Records provided: Begin

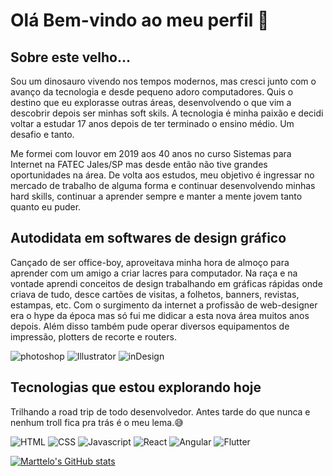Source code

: # Olá Bem-vindo ao meu perfil 👋

## Sobre este velho...
Sou um dinosauro vivendo nos tempos modernos, mas cresci junto com o avanço da tecnologia e desde pequeno adoro computadores.
Quis o destino que eu explorasse outras áreas, desenvolvendo o que vim a descobrir depois ser minhas soft skils.
A tecnologia é minha paixão e decidi voltar a estudar 17 anos depois de ter terminado o ensino médio. Um desafio e tanto.

Me formei com louvor em 2019 aos 40 anos no curso Sistemas para Internet na FATEC Jales/SP mas desde então não tive grandes oportunidades na área.
De volta aos estudos, meu objetivo é ingressar no mercado de trabalho de alguma forma e continuar desenvolvendo minhas hard skills, continuar a aprender sempre e manter a mente jovem tanto quanto eu puder.

## Autodidata em softwares de design gráfico
Cançado de ser office-boy, aproveitava minha hora de almoço para aprender com um amigo a criar lacres para computador.
Na raça e na vontade aprendi conceitos de design trabalhando em gráficas rápidas onde criava de tudo, desce cartões de visitas, a folhetos, banners, revistas, estampas, etc.
Com o surgimento da internet a profissão de web-designer era o hype da época mas só fui me didicar a esta nova área muitos anos depois.
Além disso também pude operar diversos equipamentos de impressão, plotters de recorte e routers.

![photoshop](https://img.shields.io/badge/Adobe%20Photoshop-31A8FF?style=for-the-badge&logo=Adobe%20Photoshop&logoColor=black)
![Illustrator](https://img.shields.io/badge/Adobe%20Illustrator-FF9A00?style=for-the-badge&logo=adobe%20illustrator&logoColor=white)
![inDesign](https://img.shields.io/badge/Adobe%20InDesign-FF3366?style=for-the-badge&logo=Adobe%20InDesign&logoColor=white)

## Tecnologias que estou explorando hoje
Trilhando a road trip de todo desenvolvedor. Antes tarde do que nunca e nenhum troll fica pra trás é o meu lema.😅

![HTML](https://img.shields.io/badge/HTML5-E34F26?style=for-the-badge&logo=html5&logoColor=white)
![CSS](https://img.shields.io/badge/CSS3-1572B6?style=for-the-badge&logo=css3&logoColor=white)
![Javascript](https://img.shields.io/badge/JavaScript-323330?style=for-the-badge&logo=javascript&logoColor=F7DF1E)
![React](https://img.shields.io/badge/React-20232A?style=for-the-badge&logo=react&logoColor=61DAFB)
![Angular](https://img.shields.io/badge/Angular-DD0031?style=for-the-badge&logo=angular&logoColor=white)
![Flutter](https://img.shields.io/badge/Flutter-02569B?style=for-the-badge&logo=flutter&logoColor=white)

[![Marttelo's GitHub stats](https://github-readme-stats.vercel.app/api?username=MARTTELO&&hide=prs,issues,contribs&show_icons=true&theme=radical)](https://github.com/anuraghazra/github-readme-stats)
<!--
**MARTTELO/MARTTELO** is a ✨ _special_ ✨ repository because its `README.md` (this file) appears on your GitHub profile.

Here are some ideas to get you started:

- 🔭 I’m currently working on ...
- 🌱 I’m currently learning ...
- 👯 I’m looking to collaborate on ...
- 🤔 I’m looking for help with ...
- 💬 Ask me about ...
- 📫 How to reach me: ...
- 😄 Pronouns: Ele / dele
- ⚡ Fun fact: ...
-->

Records provided: End

Work task: Across the listing above, count every line containing the string "looking" and give the result with no comment.

Worked solution: 2